CSE 291 Lecture Notes, February 17, 2005

CSE 291 LECTURE NOTES

February 17, 2005

ASYMPTOTIC LRT DISTRIBUTION

We'll prove the central result about likelihood ratio tests:

Theorem [Wilks, 1938]: Suppose (x1 ... xn) are iid with pdf f(x|theta), where f satisfies regularity conditions. Suppose we want to test the null hypothesis H0: theta = theta_0 versus H1: theta =/= theta_0. Let theta hat be the MLE of theta.

Then under H0, as n tends to infinity, the distribution of 2 log lambda(x1 ... xn) tends to the chi-squared distribution with one degree of freedom.

PROOF OF WILKS' THEOREM

Proof: Note that if H0 is true then theta hat must be close to theta_0 for large n. We write the log likelihood function l(theta,x) as a Taylor expansion around theta hat:

l(theta,x) = l(theta hat, x) + l'(theta hat, x)(theta - theta hat) + l"(theta hat, x) (theta - theta hat)^2/2! + ...

Note that l'(theta hat, x) = 0 and that -2 log lambda(x) = -2 l(theta_0, x) + 2 l(theta hat, x). We have

-2 log lambda(x) ~=~ -2 l(theta hat, x) - 2l"(theta hat, x) (theta_0 - theta hat)^2/2! + 2 l(theta hat, x)
= - l"(theta hat, x) (theta_0 - theta hat)^2

Note the possible error in Casella and Berger, where l"(theta hat, x) is shown as a denominator.

Now remember that I_theta = var[l'(x,theta)] = E_theta [ l'(x,theta)^2 ] = E_theta[- l"(x,theta)].

Consider -l"(theta hat, x)/n. This is the observed average information for x. For large n it will be very close to its expectation, which is I(theta_0).
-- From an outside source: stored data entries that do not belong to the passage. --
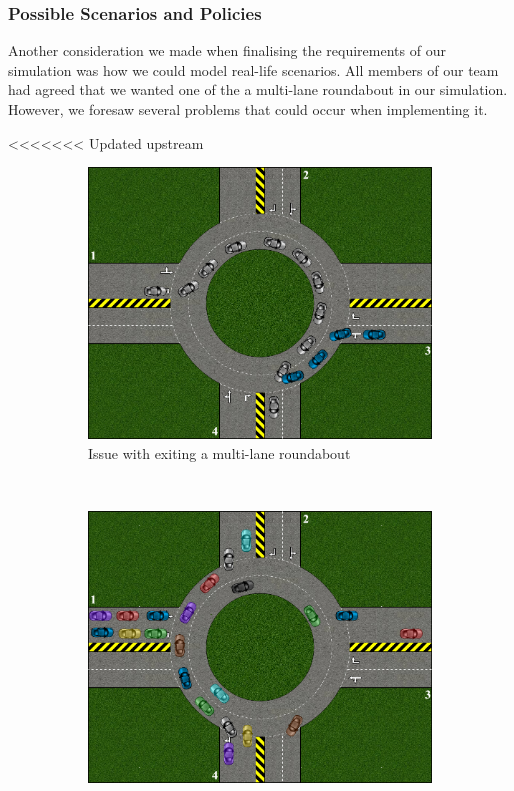 \documentclass{article}
\begin{document}
	\subsubsection{Possible Scenarios and Policies}
	
	Another consideration we made when finalising the requirements of our simulation was how we could model real-life scenarios. All members of our team had agreed that we wanted one of the  a multi-lane roundabout in our simulation. However, we foresaw several problems that could occur when implementing it. 
	
<<<<<<< Updated upstream
\begin{figure}
    \centering
    \begin{subfigure}[h]{0.5\textwidth}
        \includegraphics[width=\textwidth]{CarCrash3}
        \caption{Issue with exiting a multi-lane roundabout}
        \label{carCrash3}
    \end{subfigure}%
    ~ %
    \begin{subfigure}[h ]{0.5\textwidth}
        \includegraphics[width=\textwidth]{SteadyFlow}

\end{subfigure}
\end{figure}
\end{document}
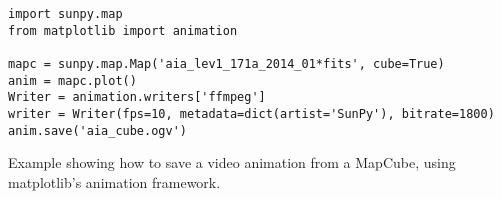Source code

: \begin{listing}[h]
\begin{verbatim}
import sunpy.map
from matplotlib import animation

mapc = sunpy.map.Map('aia_lev1_171a_2014_01*fits', cube=True)
anim = mapc.plot()
Writer = animation.writers['ffmpeg']
writer = Writer(fps=10, metadata=dict(artist='SunPy'), bitrate=1800)
anim.save('aia_cube.ogv')
\end{verbatim}
\caption{Example showing how to save a video animation from a MapCube, using 
matplotlib's animation framework.}
\label{code:mapcube_2}
\end{listing}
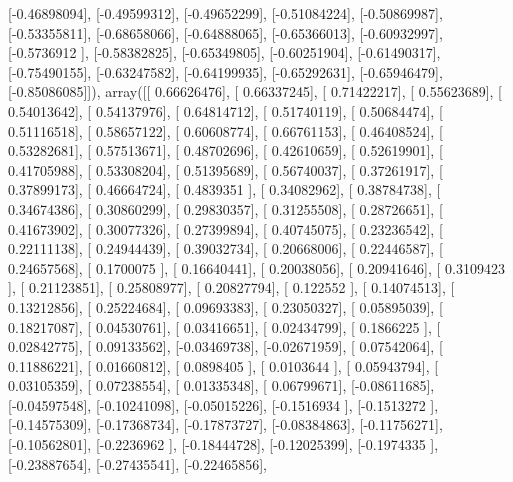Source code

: \documentclass{article}
\begin{document}
       [-0.46898094],
       [-0.49599312],
       [-0.49652299],
       [-0.51084224],
       [-0.50869987],
       [-0.53355811],
       [-0.68658066],
       [-0.64888065],
       [-0.65366013],
       [-0.60932997],
       [-0.5736912 ],
       [-0.58382825],
       [-0.65349805],
       [-0.60251904],
       [-0.61490317],
       [-0.75490155],
       [-0.63247582],
       [-0.64199935],
       [-0.65292631],
       [-0.65946479],
       [-0.85086085]]), array([[ 0.66626476],
       [ 0.66337245],
       [ 0.71422217],
       [ 0.55623689],
       [ 0.54013642],
       [ 0.54137976],
       [ 0.64814712],
       [ 0.51740119],
       [ 0.50684474],
       [ 0.51116518],
       [ 0.58657122],
       [ 0.60608774],
       [ 0.66761153],
       [ 0.46408524],
       [ 0.53282681],
       [ 0.57513671],
       [ 0.48702696],
       [ 0.42610659],
       [ 0.52619901],
       [ 0.41705988],
       [ 0.53308204],
       [ 0.51395689],
       [ 0.56740037],
       [ 0.37261917],
       [ 0.37899173],
       [ 0.46664724],
       [ 0.4839351 ],
       [ 0.34082962],
       [ 0.38784738],
       [ 0.34674386],
       [ 0.30860299],
       [ 0.29830357],
       [ 0.31255508],
       [ 0.28726651],
       [ 0.41673902],
       [ 0.30077326],
       [ 0.27399894],
       [ 0.40745075],
       [ 0.23236542],
       [ 0.22111138],
       [ 0.24944439],
       [ 0.39032734],
       [ 0.20668006],
       [ 0.22446587],
       [ 0.24657568],
       [ 0.1700075 ],
       [ 0.16640441],
       [ 0.20038056],
       [ 0.20941646],
       [ 0.3109423 ],
       [ 0.21123851],
       [ 0.25808977],
       [ 0.20827794],
       [ 0.122552  ],
       [ 0.14074513],
       [ 0.13212856],
       [ 0.25224684],
       [ 0.09693383],
       [ 0.23050327],
       [ 0.05895039],
       [ 0.18217087],
       [ 0.04530761],
       [ 0.03416651],
       [ 0.02434799],
       [ 0.1866225 ],
       [ 0.02842775],
       [ 0.09133562],
       [-0.03469738],
       [-0.02671959],
       [ 0.07542064],
       [ 0.11886221],
       [ 0.01660812],
       [ 0.0898405 ],
       [ 0.0103644 ],
       [ 0.05943794],
       [ 0.03105359],
       [ 0.07238554],
       [ 0.01335348],
       [ 0.06799671],
       [-0.08611685],
       [-0.04597548],
       [-0.10241098],
       [-0.05015226],
       [-0.1516934 ],
       [-0.1513272 ],
       [-0.14575309],
       [-0.17368734],
       [-0.17873727],
       [-0.08384863],
       [-0.11756271],
       [-0.10562801],
       [-0.2236962 ],
       [-0.18444728],
       [-0.12025399],
       [-0.1974335 ],
       [-0.23887654],
       [-0.27435541],
       [-0.22465856],
\end{document}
Now consider the random variable (theta_0 - theta hat(x))^2. We know from before that under H0, the distribution of theta hat tends towards N(0, I_theta(n)^-1). So the distribution of

Slutsky's theorem says that the distribution of theta hat * l"(theta hat, x) tends towards the distribution of theta hat*I(theta_0).

THE MORE GENERAL RESULT

Let the null hypothesis be Omega and the alternative be Theta - Omega. Then the distribution of 2 log lambda(x) converges to a ch-squared distribution with degrees of freedom k, where k is the number of dimensions of Theta that are fixed in Omega.

Usually, Theta contains an open subset in R^p and Omega contains an open subset in R^q. Then k = p-q.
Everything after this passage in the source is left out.